Didar AHAMED; Monika Ahamed; and Dishamoni Ahamed, Petitioners, v. Michael B. MUKASEY, Attorney General, Respondent.
    No. 06-73435.
    United States Court of Appeals, Ninth Circuit.
    Submitted July 22, 2008.
    
    Filed Sept. 3, 2008.
    Ahmed M. Abdallah, Hollywood, CA, for Petitioners.
    Rebecca Anne Niburg, U.S. Department of Justice, Civil Div./Office of Immigration Lit., Washington, DC, District Counsel, Office of the District Counsel, Department of Homeland Security, Los Angeles, CA, Ronald E. Lefevre, Office of the District Counsel, Department of Homeland Security, San Francisco, CA, for Respondent.
    Before: B. FLETCHER, THOMAS, and WARDLAW, Circuit Judges.
    
      
       The panel unanimously finds this case suitable for decision without oral argument. See Fed. R.App. P. 34(a)(2).
    
   MEMORANDUM

Didar Ahamed and his wife and daughter, all natives of Bangladesh and members of the Ahmadiya community, petition for review of the Board of Immigration Appeals’ (“BIA”) order denying them motion to reopen deportation proceedings. We have jurisdiction pursuant to 8 U.S.C. § 1252. We review for an abuse of discretion the denial of a motion to reopen, Iturribarria v. INS, 321 F.3d 889, 894 (9th Cir.2003), and we grant the petition for review and remand.

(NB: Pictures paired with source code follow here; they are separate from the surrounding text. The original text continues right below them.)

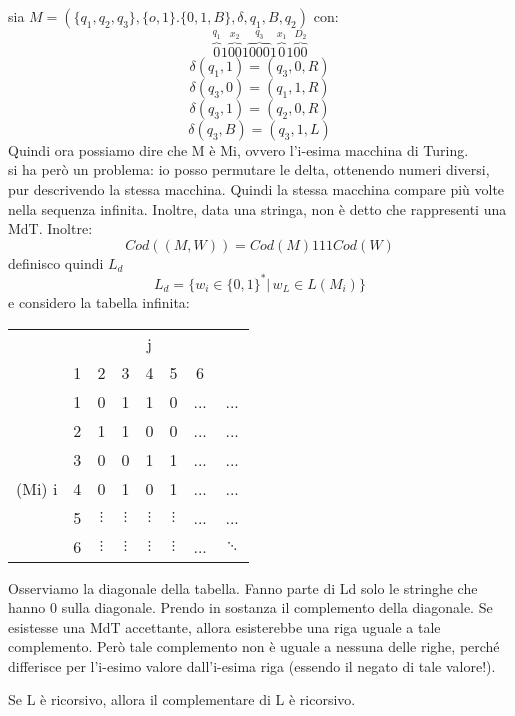 	\begin{example}
		sia $M=(\{q_1,q_2,q_3\},\{o,1\}.\{0,1,B\},\delta,q_1,B,q_2)$ con:
		$$\overbrace{0}^{q_1}1\overbrace{00}^{x_2}1\overbrace{000}^{q_3}1\overbrace{0}^{x_1}1\overbrace{00}^{D_2}$$
		$$\delta(q_1,1)=(q_3,0,R)$$
		$$\delta(q_3,0)=(q_1,1,R)$$
		$$\delta(q_3,1)=(q_2,0,R)$$
		$$\delta(q_3,B)=(q_3,1,L)$$
		Quindi ora possiamo dire che M è Mi, ovvero l'i-esima macchina di Turing.
		\\
		si ha però un problema: io posso permutare le delta, ottenendo numeri diversi, pur descrivendo la stessa
		macchina. Quindi la stessa macchina compare più volte nella sequenza infinita. Inoltre, data una
		stringa, non è detto che rappresenti una MdT. Inoltre:
		$$Cod((M,W))=Cod(M)111Cod(W)$$
		definisco quindi $L_d$
		$$L_d=\{w_i\in\{0,1\}^*|\,w_L\in L(M_i)\}$$
		e considero la tabella infinita:
		\begin{center}
			\begin{tabular}{c c|c c c c c c}
				       &   &          &          & j        &          &                \\
				       & 1 & 2        & 3        & 4        & 5        & 6              \\
				\hline
				       & 1 & 0        & 1        & 1        & 0        & ... & ...      \\
				       & 2 & 1        & 1        & 0        & 0        & ... & ...      \\
				       & 3 & 0        & 0        & 1        & 1        & ... & ...      \\
				(Mi) i & 4 & 0        & 1        & 0        & 1        & ... & ...      \\
				       & 5 & $\vdots$ & $\vdots$ & $\vdots$ & $\vdots$ & ... & ...      \\
				       & 6 & $\vdots$ & $\vdots$ & $\vdots$ & $\vdots$ & ... & $\ddots$
			\end{tabular}
		\end{center}
		Osserviamo la diagonale della tabella. Fanno parte di Ld solo le stringhe che hanno 0 sulla
		diagonale. Prendo in sostanza il complemento della diagonale.
		Se esistesse una MdT accettante, allora esisterebbe una riga uguale a tale complemento.
		Però tale complemento non è uguale a nessuna delle righe, perché differisce per l'i-esimo valore
		dall'i-esima riga (essendo il negato di tale valore!).
	\end{example}
	\begin{theorem}
		Se L è ricorsivo, allora il complementare di L è ricorsivo.
	\end{theorem}
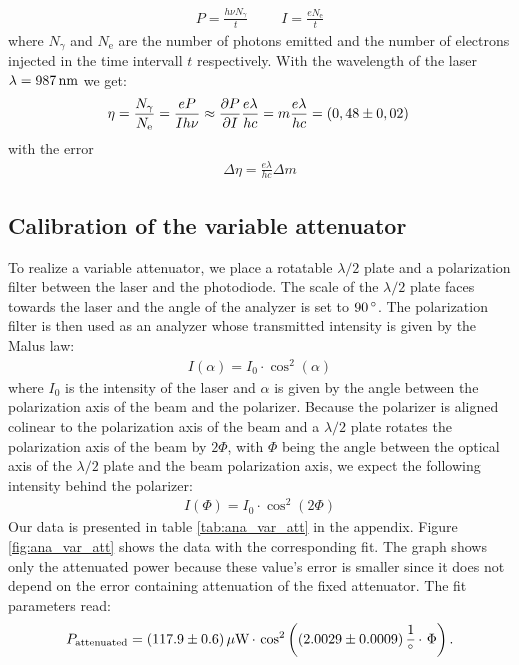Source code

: \documentclass{protokoll_en}
\begin{document}
\begin{align}
P = \frac{h\nu N_\gamma}{t}\hspace{1cm} I = \frac{eN_\textrm{e}}{t}
\end{align}
where $N_\gamma$ and $N_\textrm{e}$ are the number of photons emitted and the number of electrons injected in the time intervall $t$ respectively. With the wavelength of the laser $\lambda = \unit[987]{nm}$ we get:
\begin{align}
\eta = \frac{N_\gamma}{N_\textrm{e}} = \frac{eP}{Ih\nu} \approx \frac{\partial P}{\partial I}\frac{e\lambda}{hc} = m\frac{e\lambda}{hc} = \unit[(0,48 \pm 0,02)]{}
\end{align}
with the error
\begin{align}
\Delta \eta = \frac{e\lambda}{hc}\Delta m
\end{align}
\subsection{Calibration of the variable attenuator}\label{subsec:var_att_calib}
To realize a variable attenuator, we place a rotatable $\lambda /2$ plate and a polarization filter between the laser and the photodiode. The scale of the $\lambda /2$ plate faces towards the laser and the angle of the analyzer is set to $\unit[90]{^\circ}$. The polarization filter is then used as an analyzer whose transmitted intensity is given by the Malus law:
\begin{align*}
I(\alpha)=I_0\cdot\cos^2(\alpha)
\end{align*}
where $I_0$ is the intensity of the laser and $\alpha$ is given by the angle between the polarization axis of the beam and the polarizer. Because the polarizer is aligned colinear to the polarization axis of the beam and a $\lambda /2$ plate rotates the polarization axis of the beam by $2\Phi$, with $\Phi$ being the angle between the optical axis of the $\lambda /2$ plate and the beam polarization axis, we expect the following intensity behind the polarizer:
\begin{align*}
I(\Phi)=I_0\cdot\cos^2(2\Phi)
\end{align*}
Our data is presented in table \ref{tab:ana_var_att} in the appendix. Figure \ref{fig:ana_var_att} shows the data with the corresponding fit. The graph shows only the attenuated power because these value's error is smaller since it does not depend on the error containing attenuation of the fixed attenuator. The fit parameters read:
\begin{align*}
P_\textrm{attenuated} = \unit[(117.9 \pm 0.6)]{\mu W}\,\cdotp\,\cos^2\left(\unit[(2.0029 \pm 0.0009)]{\frac{1}{^\circ}} \,\cdotp\, \Phi\right)\textrm{.}
\end{align*}
\end{document}

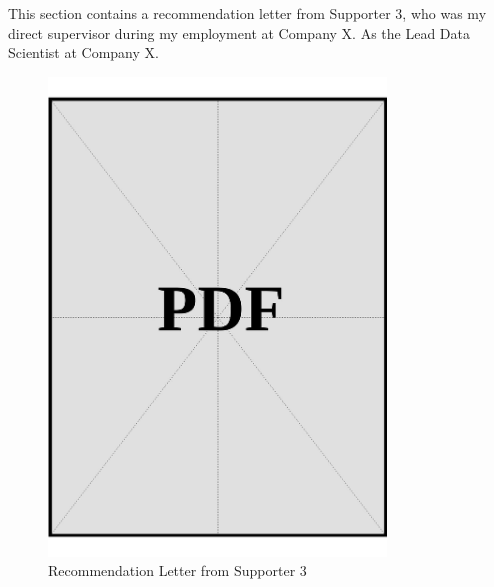 This section contains a recommendation letter from Supporter 3, who was my direct supervisor during my employment at Company X. As the Lead Data Scientist at Company X.

\begin{figure}[H]
    \centering
    \includegraphics[page=1, width=0.8\textwidth]{../docs/applicant/recommendation-letters/letter-3.pdf}
    \caption{Recommendation Letter from Supporter 3}
    \label{fig:recommendation-letter-3}
\end{figure}

\clearpage
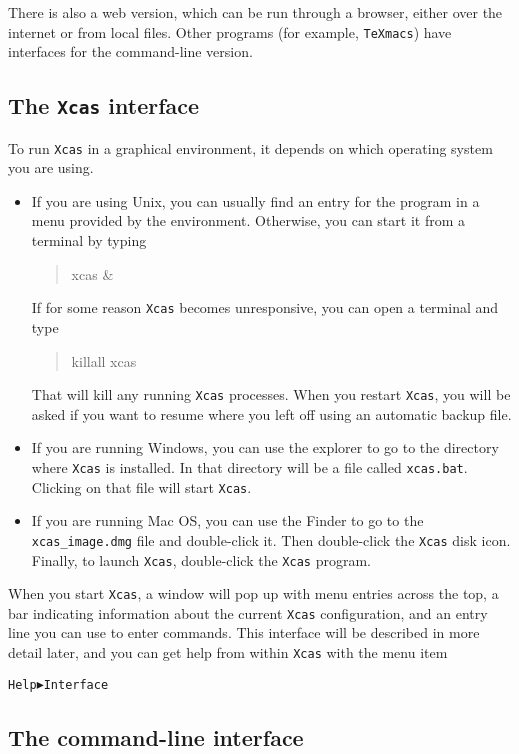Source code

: \documentclass[a4paper,11pt]{book}
\newenvironment{giaccmd}
{\begin{quote}\ttfamily}
{\end{quote}}
\begin{document}
There is also a web version, which can be run through a browser,
either over the internet or from local files.  Other programs (for
example, \texttt{TeXmacs}) have interfaces for the command-line
version.

\subsection{The \texttt{Xcas} interface}

To run \texttt{Xcas} in a graphical environment, it depends on which
operating system you are using.
\begin{itemize}
  \item
If you are using Unix, you can usually find
an entry for the program in a menu provided by the environment.
Otherwise, you can start it from a terminal by typing
\begin{giaccmd}
  xcas \&
\end{giaccmd}
If for some reason \texttt{Xcas} becomes unresponsive, you can open a
terminal and type
\begin{giaccmd}
  killall xcas
\end{giaccmd}
That will kill any running \texttt{Xcas} processes.  When you restart
\texttt{Xcas}, you will be asked if you want to resume where you left
off using an automatic backup file.
\item
If you are running Windows, you can use the explorer to go to the
directory where \texttt{Xcas} is installed.  In that directory will be
a file called \texttt{xcas.bat}.  Clicking on that file will start
\texttt{Xcas}.
\item
If you are running Mac OS, you can use the Finder to go to the
\texttt{xcas\_image.dmg} file and double-click it.  Then double-click
the \texttt{Xcas} disk icon.  Finally, to launch \texttt{Xcas},
double-click the \texttt{Xcas} program.
\end{itemize}
When you start \texttt{Xcas}, a
window will pop up with menu entries across the top, a bar
indicating information about the current \texttt{Xcas} configuration,
and an entry line you can use to enter commands.  This interface will
be described in more detail later, and you can get help
from within \texttt{Xcas} with the menu item
\begin{center}
\texttt{Help$\blacktriangleright$Interface}
\end{center}

\subsection{The command-line interface}
\end{document}
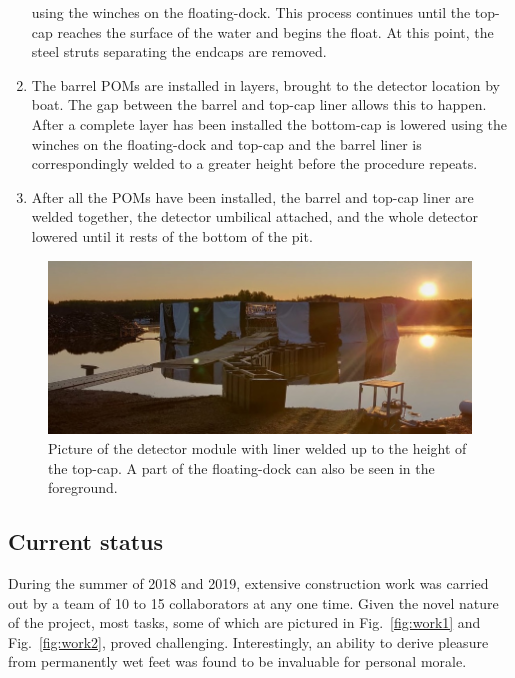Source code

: \begin{enumerate}
          using the winches on the floating-dock. This process continues until the top-cap reaches
          the surface of the water and begins the float. At this point, the steel struts
          separating the endcaps are removed.
    \item The barrel POMs are installed in layers, brought to the detector location by boat. The
          gap between the barrel and top-cap liner allows this to happen. After a complete layer
          has been installed the bottom-cap is lowered using the winches on the floating-dock and
          top-cap and the barrel liner is correspondingly welded to a greater height before the
          procedure repeats.
    \item After all the POMs have been installed, the barrel and top-cap liner are welded
          together, the detector umbilical attached, and the whole detector lowered until it rests
          of the bottom of the pit.
\end{enumerate}

\begin{figure} %
    \includegraphics[width=\textwidth]{diagrams/4-chips/chips_with_liner_sun.jpeg}
    \caption[Picture of the \chipsfive detector module with liner]
    {Picture of the \chipsfive detector module with liner welded up to the height of the top-cap.
        A part of the floating-dock can also be seen in the foreground.}
    \label{fig:chips_with_liner}
\end{figure}

\subsection{Current status} %
\label{sec:chips_detector_status} %

During the summer of 2018 and 2019, extensive \chipsfive construction work was carried out by a
team of 10 to 15 collaborators at any one time. Given the novel nature of the project, most tasks,
some of which are pictured in Fig.~\ref{fig:work1} and Fig.~\ref{fig:work2}, proved challenging.
Interestingly, an ability to derive pleasure from permanently wet feet was found to be invaluable
for personal morale.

Petitioners argued in their motion to reopen that conditions in Bangladesh have changed since the time of their merits hearing, and attached a recent State Department Country Report and several Amnesty International reports to support their argument. The State Department Country Report submitted at the time of petitioners’ merits hearing made no mention of any anti-Ahmadiya activity. In contrast, the new evidence presented with the motion to reopen is replete with accounts of threats, intimidation and hate speech against Ahmadiyas, and it indicates an escalating threat to Ahmadiyas in Bangladesh. In particular, the Amnesty International Reports indicate that Ahma-diyas in Bangladesh “may be at risk of violent attack” by orthodox Islamist groups, and describe the “impunity for violence” against Ahmadiya members as “endemic” in Bangladesh. Accordingly, we conclude that BIA abused its discretion in denying petitioners’ motion to reopen where they provided sufficient evidence that circumstances have changed in Bangladesh regarding the Ahmadiya community such that petitioners now have a “reasonable likelihood” of demonstrating a well-founded fear of persecution. See Malty v. Ashcroft, 381 F.3d 942, 947-48 (9th Cir.2004).

Accordingly, we grant the petition and remand to the BIA with instructions to reopen. See id. at 948.

PETITION FOR REVIEW GRANTED; REMANDED. 
      
       This disposition is not appropriate for publication and is not precedent except as provided by 9th Cir. R. 36-3.